(Saved data entries)
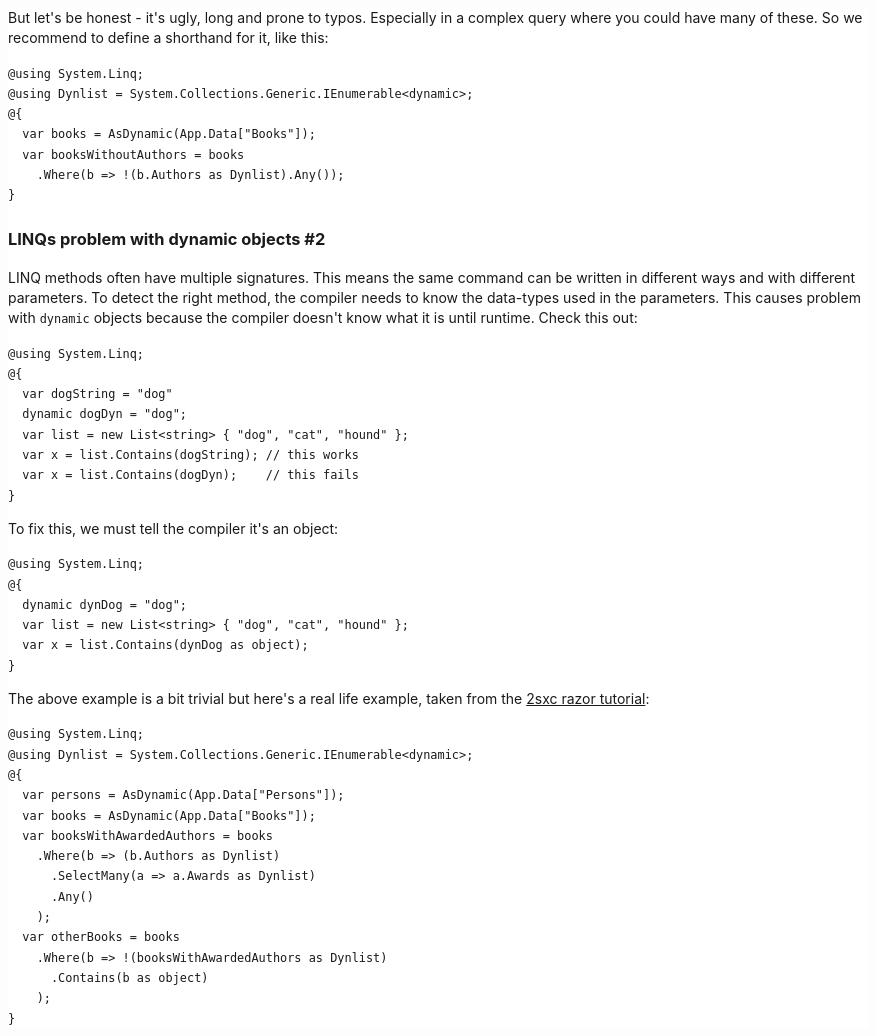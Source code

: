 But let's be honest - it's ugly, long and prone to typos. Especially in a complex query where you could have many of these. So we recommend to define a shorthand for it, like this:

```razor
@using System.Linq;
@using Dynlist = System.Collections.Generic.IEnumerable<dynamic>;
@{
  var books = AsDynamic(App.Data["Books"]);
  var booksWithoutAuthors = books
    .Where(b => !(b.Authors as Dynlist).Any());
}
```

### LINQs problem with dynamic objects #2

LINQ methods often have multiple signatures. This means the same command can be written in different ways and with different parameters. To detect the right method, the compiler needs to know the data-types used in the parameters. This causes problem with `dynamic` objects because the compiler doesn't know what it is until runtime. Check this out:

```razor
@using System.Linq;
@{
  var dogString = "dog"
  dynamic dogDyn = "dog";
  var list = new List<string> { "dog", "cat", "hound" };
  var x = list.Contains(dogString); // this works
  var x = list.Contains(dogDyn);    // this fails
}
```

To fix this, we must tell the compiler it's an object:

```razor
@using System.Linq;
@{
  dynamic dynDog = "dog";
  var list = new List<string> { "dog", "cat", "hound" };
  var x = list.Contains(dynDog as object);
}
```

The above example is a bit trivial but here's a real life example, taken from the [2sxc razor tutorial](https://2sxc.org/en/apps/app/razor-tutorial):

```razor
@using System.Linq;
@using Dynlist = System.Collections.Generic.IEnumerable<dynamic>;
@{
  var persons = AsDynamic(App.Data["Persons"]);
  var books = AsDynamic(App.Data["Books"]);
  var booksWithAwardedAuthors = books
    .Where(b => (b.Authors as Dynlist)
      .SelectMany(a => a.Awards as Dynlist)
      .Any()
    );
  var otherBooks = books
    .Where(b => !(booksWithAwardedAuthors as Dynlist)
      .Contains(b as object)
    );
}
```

=== Problem ===
The result should be an exact retyped version of all the entries above, containing no pictures.

=== Solution for this task ===
Source code

: But let's be honest - it's ugly, long and prone to typos. Especially in a complex query where you could have many of these. So we recommend to define a shorthand for it, like this:

```razor
@using System.Linq;
@using Dynlist = System.Collections.Generic.IEnumerable<dynamic>;
@{
  var books = AsDynamic(App.Data["Books"]);
  var booksWithoutAuthors = books
    .Where(b => !(b.Authors as Dynlist).Any());
}
```

### LINQs problem with dynamic objects #2

LINQ methods often have multiple signatures. This means the same command can be written in different ways and with different parameters. To detect the right method, the compiler needs to know the data-types used in the parameters. This causes problem with `dynamic` objects because the compiler doesn't know what it is until runtime. Check this out:

```razor
@using System.Linq;
@{
  var dogString = "dog"
  dynamic dogDyn = "dog";
  var list = new List<string> { "dog", "cat", "hound" };
  var x = list.Contains(dogString); // this works
  var x = list.Contains(dogDyn);    // this fails
}
```

To fix this, we must tell the compiler it's an object:

```razor
@using System.Linq;
@{
  dynamic dynDog = "dog";
  var list = new List<string> { "dog", "cat", "hound" };
  var x = list.Contains(dynDog as object);
}
```

The above example is a bit trivial but here's a real life example, taken from the [2sxc razor tutorial](https://2sxc.org/en/apps/app/razor-tutorial):

```razor
@using System.Linq;
@using Dynlist = System.Collections.Generic.IEnumerable<dynamic>;
@{
  var persons = AsDynamic(App.Data["Persons"]);
  var books = AsDynamic(App.Data["Books"]);
  var booksWithAwardedAuthors = books
    .Where(b => (b.Authors as Dynlist)
      .SelectMany(a => a.Awards as Dynlist)
      .Any()
    );
  var otherBooks = books
    .Where(b => !(booksWithAwardedAuthors as Dynlist)
      .Contains(b as object)
    );
}
```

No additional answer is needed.